Hut site, Barrees, Co. Cork
Co. Cork |
Settlement Sites
On a north-facing slope in the rough hill pasture of Barrees, the ground has been persuaded, with considerable effort, to behave as though it were flat.
A small circular hut site survives here, its builders having cut into the uphill side to the south and built up the downhill side to the north, producing a level interior on terrain that offers none naturally. That kind of deliberate terracing, modest as it sounds, points to a structure meant to be used seriously, not thrown up in a hurry.
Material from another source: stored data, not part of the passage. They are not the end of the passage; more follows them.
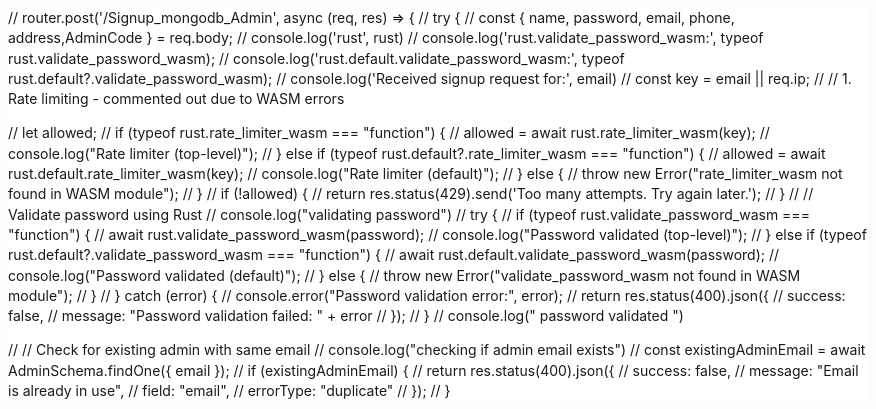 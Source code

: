 




// router.post('/Signup_mongodb_Admin', async (req, res) => {
//     try {
//         const { name, password, email, phone, address,AdminCode } = req.body;
//         console.log('rust', rust)
//         console.log('rust.validate_password_wasm:', typeof rust.validate_password_wasm);
//         console.log('rust.default.validate_password_wasm:', typeof rust.default?.validate_password_wasm);
//         console.log('Received signup request for:', email)
//          const key = email || req.ip;
//     // 1. Rate limiting - commented out due to WASM errors

//     let allowed;
//     if (typeof rust.rate_limiter_wasm === "function") {
//         allowed = await rust.rate_limiter_wasm(key);
//         console.log("Rate limiter (top-level)");
//     } else if (typeof rust.default?.rate_limiter_wasm === "function") {
//         allowed = await rust.default.rate_limiter_wasm(key);
//         console.log("Rate limiter (default)");
//     } else {
//         throw new Error("rate_limiter_wasm not found in WASM module");
//     }
//     if (!allowed) {
//         return res.status(429).send('Too many attempts. Try again later.');
//     }
//         // Validate password using Rust
//         console.log("validating password")
//         try {
//             if (typeof rust.validate_password_wasm === "function") {
//                 await rust.validate_password_wasm(password);
//                 console.log("Password validated (top-level)");
//             } else if (typeof rust.default?.validate_password_wasm === "function") {
//                 await rust.default.validate_password_wasm(password);
//                 console.log("Password validated (default)");
//             } else {
//                 throw new Error("validate_password_wasm not found in WASM module");
//             }
//         } catch (error) {
//             console.error("Password validation error:", error);
//             return res.status(400).json({
//                 success: false,
//                 message: "Password validation failed: " + error
//             });
//         }
//         console.log(" password validated ")
        
//         // Check for existing admin with same email
//         console.log("checking if admin email exists")
//         const existingAdminEmail = await AdminSchema.findOne({ email });
//         if (existingAdminEmail) {
//             return res.status(400).json({
//                 success: false,
//                 message: "Email is already in use",
//                 field: "email",
//                 errorType: "duplicate"
//             });
//         }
The hut itself is slight but legible. Roughly circular, measuring 3.8 metres across on its northeast to southwest axis and 3.4 metres on the northwest to southeast, it is defined by a collapsed drystone wall, a construction technique using stones laid without mortar, which survives to around 0.4 metres in height and 0.7 metres in thickness. The interior is grass-covered and scattered with stones, and sits raised about 0.2 metres at the northern edge, where the builders compensated for the natural fall of the slope. A gap of roughly 0.4 metres in the northeast of the wall may mark where the entrance once was. Around 70 metres to the northeast, a separate enclosure occupies the same stretch of hillside, suggesting this was not an entirely isolated structure but part of a small constellation of activity on the slope.